As part of its 2014 Benchmark Survey, Sanlam asked retirement fund members who had withdrawn their retirement savings what they did with the cash. About 44% used it to reduce short-term debt and 14% to reduce their home loans.

Elaine Wright, head of financial wellness at Momentum Corporate, said Momentum is busy with an offering for employers that will allow employees to contribute to a group emergency savings plan, but this will not take away from retirement savings.

Instead, Momentum is focusing on how to create more disposable income by rearranging employees' debt and helping them to budget effectively.

Nazia Kahlon, a specialist in group savings and investment at Allan Gray, said while savings for emergencies were an absolute necessity, taking these from retirement savings may not be the best idea.

Most South Africans' retirement savings are woefully inadequate and there are tax benefits to saving for retirement, so detracting from these savings may not be the most appropriate way to fund emergency savings.

Maharaj said that if you are on a marginal tax rate of 35%, contributing 10% of your salary to a retirement fund (that is tax deductible) and 4% of after-tax money to emergency savings, that is the equivalent of contributing 16.15% of pre-tax income.

Employers and their retirement funds will have to weigh up whether that is an efficient way of saving - if it stops people withdrawing their retirement savings then it could be worth it, he says.

The biggest problem employees face is debt and this should be addressed by debt counselling and financial literacy
Viresh Maharaj, CEO  of Sanlam Employee Benefits

Kahlon said one of the biggest problems was that less than 10% of retirement fund members preserved their benefits if they leave the fund before they retire.

Save more

People do, however, need to save more and a disciplined approach offered through a payroll deduction coupled with education about what constitutes an emergency and when to access those savings, was a good idea, she said.

Prinsloo said Alexander Forbes estimates that if the members of the fund drew 25% of the amount they saved in the emergency fund every five years, 47% of them would reach retirement with between two and three times their monthly salary.

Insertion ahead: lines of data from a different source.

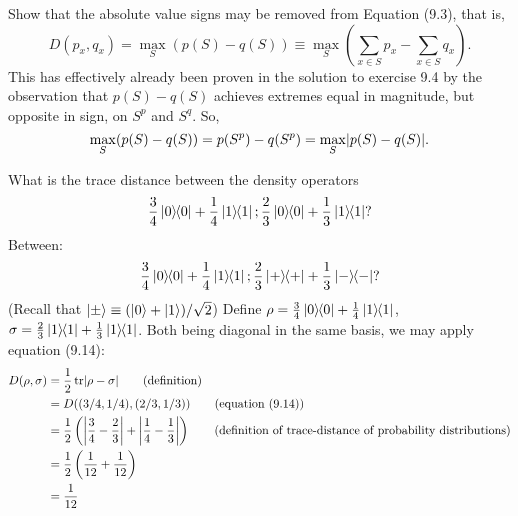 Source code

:   Show that the absolute value signs may be removed from Equation (9.3), that is, $$D(p_x, q_x) = \max_{S}(p(S)-q(S)) \equiv \max_{S}\left(\sum_{x\in S} p_x - \sum_{x\in S} q_x\right).$$
\Soln This has effectively already been proven in the solution to exercise 9.4 by the observation that $p(S)-q(S)$ achieves extremes equal in magnitude, but opposite in sign, on $S^p$ and $S^q$.  So, $$\max_S(p(S)-q(S)) = p(S^p)-q(S^p) = \max_S\abs{p(S)-q(S)}.$$

\begin{comment}
From eqn (\ref{eq:subsettracedist}) and (\ref{eq:probtracedist}), maximizing $\left|\sum_{x \in S} r_x \right|$ is equivalent to
maximizing $\sum_{x \in S} r_x$.

Hence
\begin{align*}
	D(p_x, q_x) = \max_S (p(S) - q(S)) = \max_S \left(\sum_{x \in S} p_x - \sum_{x \in S}q_x \right).
\end{align*}


\end{comment}
 What is the trace distance between the density operators $$\frac{3}{4}\ket{0}\hspace{-1mm} \bra{0}+\frac{1}{4}\ket{1}\hspace{-1mm} \bra{1}; \frac{2}{3}\ket{0}\hspace{-1mm} \bra{0}+\frac{1}{3}\ket{1}\hspace{-1mm} \bra{1}?$$ Between:  $$\frac{3}{4}\ket{0}\hspace{-1mm} \bra{0}+\frac{1}{4}\ket{1}\hspace{-1mm} \bra{1}; \frac{2}{3}\ket{+}\hspace{-1mm} \bra{+}+\frac{1}{3}\ket{-}\hspace{-1mm} \bra{-}?$$ (Recall that $\ket{\pm} \equiv (\ket{0}+\ket{1})/\sqrt{2}$)
\Soln Define $\rho = \frac{3}{4}\ket{0}\hspace{-1mm} \bra{0} + \frac{1}{4}\ket{1}\hspace{-1mm} \bra{1}$, $\sigma = \frac{2}{3} \ket{1}\hspace{-1mm} \bra{1} + \frac{1}{3}\ket{1}\hspace{-1mm} \bra{1}$.  Both being diagonal in the same basis, we may apply equation (9.14):
\begin{align*}
	D(\rho, \sigma) &= \frac{1}{2} \Tr \abs{\rho - \sigma} \tag{definition}\\
		&= D((3/4, 1/4), (2/3, 1/3)) \tag{equation (9.14)}\\
		&= \frac{1}{2} \left(\left| \frac{3}{4} - \frac{2}{3}  \right| +\left| \frac{1}{4} - \frac{1}{3} \right| \right) \tag{definition of trace-distance of probability distributions}\\
		&= \frac{1}{2} \left( \frac{1}{12} + \frac{1}{12} \right)\\
		&= \frac{1}{12}
\end{align*}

Those closer to retirement would have anything up to two times their monthly salary in their savings accounts at retirement.

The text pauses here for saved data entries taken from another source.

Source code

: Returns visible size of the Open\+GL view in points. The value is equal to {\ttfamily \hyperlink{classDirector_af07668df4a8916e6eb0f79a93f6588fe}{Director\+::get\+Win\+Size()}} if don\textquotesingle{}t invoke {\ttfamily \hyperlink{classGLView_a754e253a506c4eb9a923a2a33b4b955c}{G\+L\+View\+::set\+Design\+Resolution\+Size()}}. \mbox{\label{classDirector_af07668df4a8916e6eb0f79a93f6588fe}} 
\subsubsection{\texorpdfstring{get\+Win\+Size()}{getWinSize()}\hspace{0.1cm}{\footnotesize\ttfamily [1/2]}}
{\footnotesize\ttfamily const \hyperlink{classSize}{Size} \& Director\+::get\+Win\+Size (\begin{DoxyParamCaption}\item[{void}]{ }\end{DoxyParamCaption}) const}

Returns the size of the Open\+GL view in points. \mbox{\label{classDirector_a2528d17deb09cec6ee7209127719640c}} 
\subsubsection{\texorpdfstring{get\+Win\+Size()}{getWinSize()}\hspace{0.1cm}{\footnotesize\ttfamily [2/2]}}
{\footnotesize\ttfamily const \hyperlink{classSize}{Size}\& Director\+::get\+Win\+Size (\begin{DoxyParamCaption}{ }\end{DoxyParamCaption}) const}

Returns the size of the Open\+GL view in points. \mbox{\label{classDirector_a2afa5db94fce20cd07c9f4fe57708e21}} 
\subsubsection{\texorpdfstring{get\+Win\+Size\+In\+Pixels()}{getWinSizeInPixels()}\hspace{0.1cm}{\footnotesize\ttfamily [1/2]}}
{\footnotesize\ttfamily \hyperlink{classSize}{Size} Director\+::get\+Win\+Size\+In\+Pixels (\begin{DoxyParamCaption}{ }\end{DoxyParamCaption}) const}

Alexander Forbes also estimates that stepping up the rate of contribution to retirement savings would improve the percentage of their income that the employees would receive as a pension by between five and eight percentage points higher than what they would have received if they had continued to contribute the flat 14% of salary.

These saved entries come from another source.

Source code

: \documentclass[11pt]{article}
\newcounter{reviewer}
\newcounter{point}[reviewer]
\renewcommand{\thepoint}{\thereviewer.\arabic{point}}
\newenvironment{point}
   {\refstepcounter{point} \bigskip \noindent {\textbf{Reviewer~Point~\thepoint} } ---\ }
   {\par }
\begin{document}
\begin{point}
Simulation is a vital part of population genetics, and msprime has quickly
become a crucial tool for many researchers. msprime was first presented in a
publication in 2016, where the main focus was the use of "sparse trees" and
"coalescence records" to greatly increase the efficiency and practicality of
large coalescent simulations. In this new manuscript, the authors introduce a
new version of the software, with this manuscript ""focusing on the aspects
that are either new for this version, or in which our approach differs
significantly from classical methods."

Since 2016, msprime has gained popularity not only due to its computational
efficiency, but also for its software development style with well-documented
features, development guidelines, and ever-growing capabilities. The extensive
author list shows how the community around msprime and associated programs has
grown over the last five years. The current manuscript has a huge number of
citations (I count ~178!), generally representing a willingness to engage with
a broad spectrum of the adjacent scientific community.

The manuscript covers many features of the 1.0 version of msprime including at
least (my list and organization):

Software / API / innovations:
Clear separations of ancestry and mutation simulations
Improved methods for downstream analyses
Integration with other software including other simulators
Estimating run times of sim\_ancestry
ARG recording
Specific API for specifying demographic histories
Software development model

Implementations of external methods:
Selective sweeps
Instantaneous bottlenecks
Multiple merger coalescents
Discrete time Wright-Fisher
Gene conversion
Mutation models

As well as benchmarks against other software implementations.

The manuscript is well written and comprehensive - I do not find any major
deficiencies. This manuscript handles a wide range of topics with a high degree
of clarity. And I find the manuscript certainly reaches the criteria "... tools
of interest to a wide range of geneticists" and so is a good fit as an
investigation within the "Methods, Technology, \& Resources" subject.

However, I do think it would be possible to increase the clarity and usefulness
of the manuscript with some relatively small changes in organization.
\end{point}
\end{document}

However, Kahlon said the 25% withdrawal every five years is probably optimistic. The figures would look very different if you withdrew 25% every three years, she said.

The employer that has adopted the Alexander Forbes savings model allows its employees to withdraw their savings for whatever purpose - they do not need to prove a financial crisis has arisen - but members have to apply for a withdrawal.

Rusconi said Alexander Forbes has deliberately forced employees to think about their decision to withdraw by not giving them access to their savings at an ATM.

Prinsloo said though the 20% contribution rate from ages 50 to 60 is high, Alexander Forbes believes it is manageable as some older retirement fund members who have not saved enough are contributing high percentages of their income.